The **mean square error (MSE) loss** in linear regression can be interpreted as a specific implementation of **maximum likelihood estimation (MLE)** under the assumption that the error term $ \epsilon $ follows a **normal distribution**. 

#### 1. Linear Regression Model
The linear regression model is typically written as:

$$
Y = X\beta + \epsilon
$$

Where:
- $ Y $ is the dependent variable (observed outcomes),
- $ X $ is the matrix of independent variables (predictors),
- $ \beta $ is the vector of coefficients (parameters to be estimated),
- $ \epsilon $ is the error term (assumed to be independent and identically distributed).

#### 2. Assumption of Normality for $ \epsilon $
To connect MSE to MLE, assume that:
- The error term $ \epsilon \sim \mathcal{N}(0, \sigma^2) $ is normally distributed with mean 0 and variance $ \sigma^2 $.

This implies that $ Y | X \sim \mathcal{N}(X\beta, \sigma^2) $, meaning the conditional distribution of $ Y $ given $ X $ is normally distributed with mean $ X\beta $ and variance $ \sigma^2 $.

#### 3. Maximum Likelihood Estimation (MLE)
In MLE, we aim to find the parameter $ \beta $ that maximizes the likelihood of the observed data.

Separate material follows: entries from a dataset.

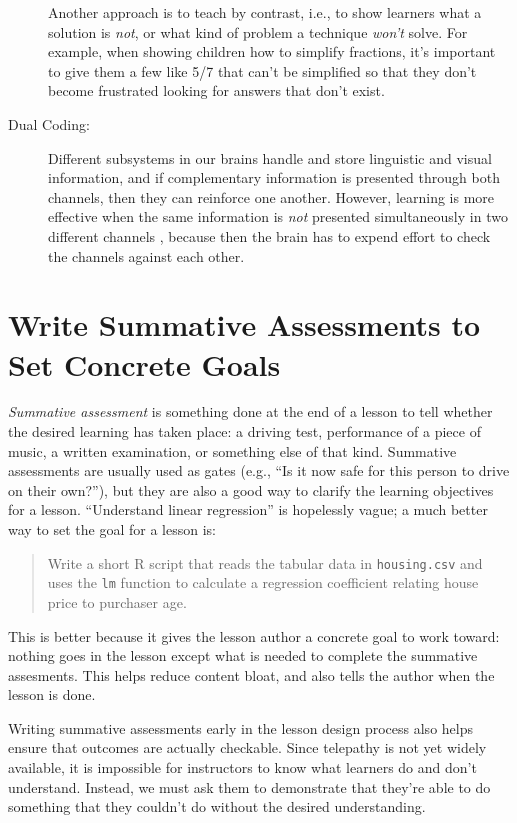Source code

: \documentclass[10pt,letterpaper]{article}
\newcommand{\rulemajor}[1]{\section{#1}}
\begin{document}
\begin{description}
  Another approach is to teach by contrast, i.e., to show learners what a
  solution is \emph{not}, or what kind of problem a technique \emph{won't}
  solve. For example, when showing children how to simplify fractions, it's
  important to give them a few like 5/7 that can't be simplified so that they
  don't become frustrated looking for answers that don't exist.

\item[Dual Coding:] Different subsystems in our brains handle and store
  linguistic and visual information, and if complementary information is
  presented through both channels, then they can reinforce one another. However,
  learning is more effective when the same information is \emph{not} presented
  simultaneously in two different channels \cite{Maye2003,Maye2009}, because
  then the brain has to expend effort to check the channels against each other.

\end{description}

\rulemajor{Write Summative Assessments to Set Concrete Goals}

\emph{Summative assessment} is something done at the end of a lesson to tell
whether the desired learning has taken place: a driving test, performance of a
piece of music, a written examination, or something else of that kind.
Summative assessments are usually used as gates (e.g., ``Is it now safe for this
person to drive on their own?''), but they are also a good way to clarify the
learning objectives for a lesson.  ``Understand linear regression'' is
hopelessly vague; a much better way to set the goal for a lesson is:

\begin{quotation}

  \noindent
  Write a short R script that reads the tabular data in \texttt{housing.csv}
  and uses the \texttt{lm} function to calculate a regression coefficient
  relating house price to purchaser age.

\end{quotation}

This is better because it gives the lesson author a concrete goal to work
toward: nothing goes in the lesson except what is needed to complete the
summative assesments.  This helps reduce content bloat, and also tells the
author when the lesson is done.

Writing summative assessments early in the lesson design process also helps
ensure that outcomes are actually checkable.  Since telepathy is not yet widely
available, it is impossible for instructors to know what learners do and don't
understand.  Instead, we must ask them to demonstrate that they're able to do
something that they couldn't do without the desired understanding.
\end{document}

The likelihood function for the data $ \{Y_i, X_i\}_{i=1}^n $ is:

$$
L(\beta, \sigma^2) = \prod_{i=1}^n \frac{1}{\sqrt{2\pi\sigma^2}} \exp\left(-\frac{(Y_i - X_i\beta)^2}{2\sigma^2}\right)
$$

Taking the natural logarithm to simplify (log-likelihood):

$$
\ell(\beta, \sigma^2) = -\frac{n}{2} \log(2\pi) - \frac{n}{2} \log(\sigma^2) - \frac{1}{2\sigma^2} \sum_{i=1}^n (Y_i - X_i\beta)^2
$$

#### 4. Maximizing the Log-Likelihood
To maximize the log-likelihood with respect to $ \beta $:
- The terms $ -\frac{n}{2} \log(2\pi) $ and $ -\frac{n}{2} \log(\sigma^2) $ are constants with respect to $ \beta $, so they can be ignored.
- The remaining term to maximize (or equivalently minimize its negative) is:

$$
\frac{1}{2\sigma^2} \sum_{i=1}^n (Y_i - X_i\beta)^2
$$

Minimizing this is equivalent to minimizing the sum of squared errors (SSE):

$$
\text{SSE} = \sum_{i=1}^n (Y_i - X_i\beta)^2
$$

Dividing by $ n $ gives the mean squared error (MSE):

$$
\text{MSE} = \frac{1}{n} \sum_{i=1}^n (Y_i - X_i\beta)^2
$$

Thus, minimizing the MSE corresponds to maximizing the likelihood under the assumption of normally distributed errors.